[[ LISTED RECORDS open ]]
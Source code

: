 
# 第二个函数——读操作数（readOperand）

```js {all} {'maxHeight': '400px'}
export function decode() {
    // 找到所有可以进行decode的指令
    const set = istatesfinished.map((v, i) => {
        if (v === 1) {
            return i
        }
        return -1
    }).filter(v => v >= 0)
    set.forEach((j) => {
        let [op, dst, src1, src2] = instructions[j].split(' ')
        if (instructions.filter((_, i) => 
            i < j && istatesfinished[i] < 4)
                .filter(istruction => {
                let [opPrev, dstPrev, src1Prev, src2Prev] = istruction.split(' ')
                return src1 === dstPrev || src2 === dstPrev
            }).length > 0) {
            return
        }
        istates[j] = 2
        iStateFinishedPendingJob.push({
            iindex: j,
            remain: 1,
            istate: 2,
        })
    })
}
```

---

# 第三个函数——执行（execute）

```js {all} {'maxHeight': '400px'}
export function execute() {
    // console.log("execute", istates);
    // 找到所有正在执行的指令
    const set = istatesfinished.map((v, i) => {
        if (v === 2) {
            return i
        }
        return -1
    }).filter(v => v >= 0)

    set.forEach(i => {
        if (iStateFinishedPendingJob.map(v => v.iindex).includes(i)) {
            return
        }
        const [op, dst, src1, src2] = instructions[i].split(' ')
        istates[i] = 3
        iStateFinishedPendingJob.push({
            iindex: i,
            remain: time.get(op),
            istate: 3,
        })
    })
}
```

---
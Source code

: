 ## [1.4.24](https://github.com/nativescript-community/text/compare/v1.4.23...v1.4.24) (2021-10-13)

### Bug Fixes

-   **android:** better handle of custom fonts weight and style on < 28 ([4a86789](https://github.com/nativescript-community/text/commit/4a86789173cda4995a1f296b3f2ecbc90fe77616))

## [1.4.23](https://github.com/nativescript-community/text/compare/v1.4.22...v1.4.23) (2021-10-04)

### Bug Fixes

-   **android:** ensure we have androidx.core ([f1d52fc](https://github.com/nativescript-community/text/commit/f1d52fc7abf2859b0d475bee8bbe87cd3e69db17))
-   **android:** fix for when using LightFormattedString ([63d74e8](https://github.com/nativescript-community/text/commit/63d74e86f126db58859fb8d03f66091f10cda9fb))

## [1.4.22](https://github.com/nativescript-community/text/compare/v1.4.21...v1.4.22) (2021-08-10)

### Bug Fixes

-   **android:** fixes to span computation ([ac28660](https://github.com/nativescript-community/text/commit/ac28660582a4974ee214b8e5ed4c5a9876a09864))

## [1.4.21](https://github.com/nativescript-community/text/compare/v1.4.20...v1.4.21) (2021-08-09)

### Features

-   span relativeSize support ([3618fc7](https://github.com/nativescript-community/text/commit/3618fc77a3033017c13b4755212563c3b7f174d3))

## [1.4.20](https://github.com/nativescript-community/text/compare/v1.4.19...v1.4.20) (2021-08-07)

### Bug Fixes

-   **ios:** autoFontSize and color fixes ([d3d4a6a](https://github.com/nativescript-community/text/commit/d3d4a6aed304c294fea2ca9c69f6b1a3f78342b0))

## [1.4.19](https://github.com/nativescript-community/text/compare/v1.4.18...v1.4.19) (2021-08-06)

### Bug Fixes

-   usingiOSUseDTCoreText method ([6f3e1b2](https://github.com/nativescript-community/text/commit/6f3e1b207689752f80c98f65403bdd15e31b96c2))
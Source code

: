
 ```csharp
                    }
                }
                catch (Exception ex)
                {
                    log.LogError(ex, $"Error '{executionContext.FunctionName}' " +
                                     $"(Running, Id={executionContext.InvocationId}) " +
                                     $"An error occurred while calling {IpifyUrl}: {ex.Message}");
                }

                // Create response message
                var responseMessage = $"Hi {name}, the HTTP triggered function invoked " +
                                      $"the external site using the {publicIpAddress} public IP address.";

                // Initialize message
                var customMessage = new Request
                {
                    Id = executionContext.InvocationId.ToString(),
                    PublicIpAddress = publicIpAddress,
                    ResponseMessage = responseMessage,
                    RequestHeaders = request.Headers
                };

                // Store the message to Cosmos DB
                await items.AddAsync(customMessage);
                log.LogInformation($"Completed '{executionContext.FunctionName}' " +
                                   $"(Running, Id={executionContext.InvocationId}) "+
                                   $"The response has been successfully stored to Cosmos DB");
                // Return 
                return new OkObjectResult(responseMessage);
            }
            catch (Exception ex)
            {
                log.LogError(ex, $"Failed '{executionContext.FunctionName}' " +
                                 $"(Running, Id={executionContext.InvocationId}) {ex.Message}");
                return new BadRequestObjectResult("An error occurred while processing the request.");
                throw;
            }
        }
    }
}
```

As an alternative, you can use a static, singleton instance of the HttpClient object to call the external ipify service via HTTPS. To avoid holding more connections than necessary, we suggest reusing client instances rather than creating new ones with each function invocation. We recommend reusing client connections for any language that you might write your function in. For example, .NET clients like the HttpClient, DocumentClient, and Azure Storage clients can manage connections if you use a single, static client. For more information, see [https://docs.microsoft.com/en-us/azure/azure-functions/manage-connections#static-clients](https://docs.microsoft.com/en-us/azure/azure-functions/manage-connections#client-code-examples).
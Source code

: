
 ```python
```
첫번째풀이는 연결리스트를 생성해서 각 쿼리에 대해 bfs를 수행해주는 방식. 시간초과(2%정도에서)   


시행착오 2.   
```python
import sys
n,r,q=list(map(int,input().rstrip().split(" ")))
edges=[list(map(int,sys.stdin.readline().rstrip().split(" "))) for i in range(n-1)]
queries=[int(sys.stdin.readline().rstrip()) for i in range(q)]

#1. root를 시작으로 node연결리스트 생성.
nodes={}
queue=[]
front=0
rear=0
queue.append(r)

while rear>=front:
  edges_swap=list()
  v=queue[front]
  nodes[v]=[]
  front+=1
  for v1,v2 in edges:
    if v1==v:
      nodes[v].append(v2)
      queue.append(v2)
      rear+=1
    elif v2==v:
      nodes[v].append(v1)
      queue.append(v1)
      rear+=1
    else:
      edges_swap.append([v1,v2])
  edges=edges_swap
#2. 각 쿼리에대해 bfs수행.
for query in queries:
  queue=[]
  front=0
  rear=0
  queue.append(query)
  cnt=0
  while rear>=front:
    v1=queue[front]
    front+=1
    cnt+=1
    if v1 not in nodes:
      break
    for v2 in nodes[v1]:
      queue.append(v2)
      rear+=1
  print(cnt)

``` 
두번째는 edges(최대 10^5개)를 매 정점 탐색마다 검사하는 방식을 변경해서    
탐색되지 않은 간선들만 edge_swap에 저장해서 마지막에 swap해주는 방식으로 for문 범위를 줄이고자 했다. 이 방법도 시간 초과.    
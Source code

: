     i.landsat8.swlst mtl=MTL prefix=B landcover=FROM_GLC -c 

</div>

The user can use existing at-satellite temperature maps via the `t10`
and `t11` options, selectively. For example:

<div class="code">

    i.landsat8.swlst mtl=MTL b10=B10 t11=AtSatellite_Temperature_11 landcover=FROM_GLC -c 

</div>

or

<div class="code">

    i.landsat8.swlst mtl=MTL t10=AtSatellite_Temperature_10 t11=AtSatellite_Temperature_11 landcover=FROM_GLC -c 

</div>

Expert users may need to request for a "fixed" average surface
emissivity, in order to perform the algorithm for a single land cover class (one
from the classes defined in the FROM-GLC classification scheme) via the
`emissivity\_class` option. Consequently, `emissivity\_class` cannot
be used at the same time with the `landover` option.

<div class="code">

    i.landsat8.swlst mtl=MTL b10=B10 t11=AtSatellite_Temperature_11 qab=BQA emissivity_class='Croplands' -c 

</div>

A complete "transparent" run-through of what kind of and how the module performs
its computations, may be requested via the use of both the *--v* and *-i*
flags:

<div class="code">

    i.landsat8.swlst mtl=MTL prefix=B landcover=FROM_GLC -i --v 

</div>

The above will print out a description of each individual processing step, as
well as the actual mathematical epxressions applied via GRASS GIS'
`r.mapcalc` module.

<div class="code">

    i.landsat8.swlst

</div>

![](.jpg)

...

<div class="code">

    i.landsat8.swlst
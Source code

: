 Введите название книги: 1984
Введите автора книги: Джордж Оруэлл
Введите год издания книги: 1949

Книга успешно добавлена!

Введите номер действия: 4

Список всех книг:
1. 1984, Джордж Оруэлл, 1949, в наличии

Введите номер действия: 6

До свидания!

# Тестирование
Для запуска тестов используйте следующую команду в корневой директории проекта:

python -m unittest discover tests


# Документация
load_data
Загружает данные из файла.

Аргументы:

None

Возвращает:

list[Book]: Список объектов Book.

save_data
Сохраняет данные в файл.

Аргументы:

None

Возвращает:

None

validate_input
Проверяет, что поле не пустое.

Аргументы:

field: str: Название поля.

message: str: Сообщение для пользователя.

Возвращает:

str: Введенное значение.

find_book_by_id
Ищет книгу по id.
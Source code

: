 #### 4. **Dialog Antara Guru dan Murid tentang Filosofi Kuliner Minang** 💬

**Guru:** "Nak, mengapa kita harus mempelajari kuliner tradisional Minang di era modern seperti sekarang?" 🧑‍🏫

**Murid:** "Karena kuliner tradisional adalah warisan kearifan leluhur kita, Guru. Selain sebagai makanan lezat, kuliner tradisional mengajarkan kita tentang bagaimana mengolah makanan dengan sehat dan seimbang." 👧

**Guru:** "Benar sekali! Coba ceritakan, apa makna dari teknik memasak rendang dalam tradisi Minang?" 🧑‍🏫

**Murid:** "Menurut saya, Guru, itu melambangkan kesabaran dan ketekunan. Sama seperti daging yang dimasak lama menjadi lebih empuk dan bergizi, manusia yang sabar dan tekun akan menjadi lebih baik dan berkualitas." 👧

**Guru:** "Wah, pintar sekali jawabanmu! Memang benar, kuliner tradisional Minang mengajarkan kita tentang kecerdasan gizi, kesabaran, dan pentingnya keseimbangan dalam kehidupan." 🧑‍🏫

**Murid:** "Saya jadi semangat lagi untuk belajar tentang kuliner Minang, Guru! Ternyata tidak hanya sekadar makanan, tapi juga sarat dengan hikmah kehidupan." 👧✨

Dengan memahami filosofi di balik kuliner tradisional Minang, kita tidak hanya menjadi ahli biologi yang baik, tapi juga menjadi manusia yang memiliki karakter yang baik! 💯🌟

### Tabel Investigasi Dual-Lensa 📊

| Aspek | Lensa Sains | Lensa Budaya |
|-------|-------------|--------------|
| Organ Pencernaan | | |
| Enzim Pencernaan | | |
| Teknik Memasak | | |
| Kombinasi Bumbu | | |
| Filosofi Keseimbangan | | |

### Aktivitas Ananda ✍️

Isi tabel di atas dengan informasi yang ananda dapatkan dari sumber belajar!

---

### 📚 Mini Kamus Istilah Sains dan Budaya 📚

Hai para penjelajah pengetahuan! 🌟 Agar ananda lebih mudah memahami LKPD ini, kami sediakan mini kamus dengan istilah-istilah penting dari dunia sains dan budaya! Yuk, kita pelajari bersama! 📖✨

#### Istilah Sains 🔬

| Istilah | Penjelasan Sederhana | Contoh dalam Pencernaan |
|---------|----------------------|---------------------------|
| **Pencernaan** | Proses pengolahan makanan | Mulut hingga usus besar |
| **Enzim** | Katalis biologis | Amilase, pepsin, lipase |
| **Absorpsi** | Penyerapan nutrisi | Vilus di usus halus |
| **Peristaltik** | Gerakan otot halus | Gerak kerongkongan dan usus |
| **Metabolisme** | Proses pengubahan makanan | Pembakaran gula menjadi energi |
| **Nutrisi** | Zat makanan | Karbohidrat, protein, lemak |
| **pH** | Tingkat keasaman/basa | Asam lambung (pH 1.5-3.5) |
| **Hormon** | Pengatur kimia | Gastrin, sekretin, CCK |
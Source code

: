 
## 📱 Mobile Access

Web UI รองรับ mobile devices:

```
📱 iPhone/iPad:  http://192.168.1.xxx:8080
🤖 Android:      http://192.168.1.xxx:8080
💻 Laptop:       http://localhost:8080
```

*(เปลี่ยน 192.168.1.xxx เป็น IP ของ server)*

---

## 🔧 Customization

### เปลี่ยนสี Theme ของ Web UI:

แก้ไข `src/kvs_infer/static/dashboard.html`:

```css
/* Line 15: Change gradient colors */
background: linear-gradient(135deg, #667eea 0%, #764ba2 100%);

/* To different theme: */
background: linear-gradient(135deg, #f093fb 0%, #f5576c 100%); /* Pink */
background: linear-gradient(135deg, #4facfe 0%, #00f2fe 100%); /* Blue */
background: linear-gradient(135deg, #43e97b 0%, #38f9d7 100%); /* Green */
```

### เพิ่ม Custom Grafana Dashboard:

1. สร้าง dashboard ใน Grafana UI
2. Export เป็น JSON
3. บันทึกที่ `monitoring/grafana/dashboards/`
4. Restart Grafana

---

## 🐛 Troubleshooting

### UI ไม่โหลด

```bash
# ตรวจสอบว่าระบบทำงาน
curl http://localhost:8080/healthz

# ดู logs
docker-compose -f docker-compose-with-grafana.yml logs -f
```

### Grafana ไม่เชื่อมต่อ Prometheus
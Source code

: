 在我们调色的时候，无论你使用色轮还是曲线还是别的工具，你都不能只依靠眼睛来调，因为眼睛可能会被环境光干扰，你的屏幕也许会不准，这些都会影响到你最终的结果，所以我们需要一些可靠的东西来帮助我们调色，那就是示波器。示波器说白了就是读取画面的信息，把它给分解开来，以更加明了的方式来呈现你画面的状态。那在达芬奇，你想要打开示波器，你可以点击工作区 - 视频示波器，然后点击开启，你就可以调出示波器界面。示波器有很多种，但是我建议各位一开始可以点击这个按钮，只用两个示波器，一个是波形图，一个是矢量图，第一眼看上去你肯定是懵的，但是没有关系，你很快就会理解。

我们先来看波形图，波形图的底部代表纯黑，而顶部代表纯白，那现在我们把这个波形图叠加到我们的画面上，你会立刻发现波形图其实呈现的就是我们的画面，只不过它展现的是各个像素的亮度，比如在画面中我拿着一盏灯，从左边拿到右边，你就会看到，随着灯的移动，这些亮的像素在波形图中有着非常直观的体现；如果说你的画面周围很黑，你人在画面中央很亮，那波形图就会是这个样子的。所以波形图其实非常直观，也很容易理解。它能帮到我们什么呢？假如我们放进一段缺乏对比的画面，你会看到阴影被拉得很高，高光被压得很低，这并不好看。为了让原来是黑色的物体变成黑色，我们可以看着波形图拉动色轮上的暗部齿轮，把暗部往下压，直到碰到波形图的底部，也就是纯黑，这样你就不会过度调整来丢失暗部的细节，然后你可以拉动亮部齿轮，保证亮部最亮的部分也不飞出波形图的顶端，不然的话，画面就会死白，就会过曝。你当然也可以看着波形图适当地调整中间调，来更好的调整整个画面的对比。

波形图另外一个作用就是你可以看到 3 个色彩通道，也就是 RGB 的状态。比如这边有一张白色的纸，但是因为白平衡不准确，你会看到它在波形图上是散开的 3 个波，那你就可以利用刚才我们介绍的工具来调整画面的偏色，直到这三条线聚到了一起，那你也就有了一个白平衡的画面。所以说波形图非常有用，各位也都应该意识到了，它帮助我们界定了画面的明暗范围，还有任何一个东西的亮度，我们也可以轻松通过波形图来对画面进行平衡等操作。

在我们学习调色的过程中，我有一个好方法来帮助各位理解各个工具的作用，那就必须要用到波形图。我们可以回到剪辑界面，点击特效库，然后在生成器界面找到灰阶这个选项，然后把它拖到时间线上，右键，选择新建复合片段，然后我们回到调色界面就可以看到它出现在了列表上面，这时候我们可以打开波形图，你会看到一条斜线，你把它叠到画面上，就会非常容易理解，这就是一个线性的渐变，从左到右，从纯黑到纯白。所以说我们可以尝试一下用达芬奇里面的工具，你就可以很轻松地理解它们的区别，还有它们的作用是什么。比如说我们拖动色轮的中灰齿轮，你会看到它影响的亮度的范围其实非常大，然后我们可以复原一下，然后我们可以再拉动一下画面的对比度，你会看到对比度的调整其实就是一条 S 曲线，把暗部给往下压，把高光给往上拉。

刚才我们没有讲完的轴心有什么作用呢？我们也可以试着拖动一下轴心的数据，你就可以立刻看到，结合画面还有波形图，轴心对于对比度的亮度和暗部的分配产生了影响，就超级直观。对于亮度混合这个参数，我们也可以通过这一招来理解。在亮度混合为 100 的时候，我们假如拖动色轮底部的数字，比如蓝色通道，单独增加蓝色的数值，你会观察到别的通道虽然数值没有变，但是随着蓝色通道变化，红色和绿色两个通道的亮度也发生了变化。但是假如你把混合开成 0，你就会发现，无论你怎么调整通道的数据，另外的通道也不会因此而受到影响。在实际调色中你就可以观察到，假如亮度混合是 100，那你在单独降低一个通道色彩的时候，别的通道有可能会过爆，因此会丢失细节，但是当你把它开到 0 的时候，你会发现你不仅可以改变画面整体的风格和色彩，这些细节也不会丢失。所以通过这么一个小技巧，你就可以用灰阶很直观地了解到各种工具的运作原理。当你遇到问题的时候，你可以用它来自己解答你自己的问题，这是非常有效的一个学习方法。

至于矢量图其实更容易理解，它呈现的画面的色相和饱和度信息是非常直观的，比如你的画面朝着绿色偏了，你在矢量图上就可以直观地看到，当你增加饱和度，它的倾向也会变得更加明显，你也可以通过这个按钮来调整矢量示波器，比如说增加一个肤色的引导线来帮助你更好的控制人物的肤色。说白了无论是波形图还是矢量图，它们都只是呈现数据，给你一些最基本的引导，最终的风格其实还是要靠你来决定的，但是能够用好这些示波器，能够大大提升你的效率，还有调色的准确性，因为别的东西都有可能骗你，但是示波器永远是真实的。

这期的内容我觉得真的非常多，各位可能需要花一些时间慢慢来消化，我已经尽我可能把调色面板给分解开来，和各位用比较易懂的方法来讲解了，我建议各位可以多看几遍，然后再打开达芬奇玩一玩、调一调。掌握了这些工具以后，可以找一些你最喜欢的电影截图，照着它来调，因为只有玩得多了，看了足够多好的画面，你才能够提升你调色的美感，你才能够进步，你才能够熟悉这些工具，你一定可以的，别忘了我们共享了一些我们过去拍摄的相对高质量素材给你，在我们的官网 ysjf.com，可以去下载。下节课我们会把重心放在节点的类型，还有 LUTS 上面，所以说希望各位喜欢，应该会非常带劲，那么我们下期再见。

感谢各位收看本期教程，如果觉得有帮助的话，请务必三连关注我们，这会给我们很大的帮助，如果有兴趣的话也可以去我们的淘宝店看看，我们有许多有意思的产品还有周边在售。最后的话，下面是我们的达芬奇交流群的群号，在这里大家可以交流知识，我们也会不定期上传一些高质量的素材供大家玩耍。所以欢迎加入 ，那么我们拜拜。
[[ LISTED RECORDS closed ]]
## EXERCISE BRIEF
In the records above, how many lines contain the string "usus"? Reply with the number only.

## COMPLETED EXERCISE
3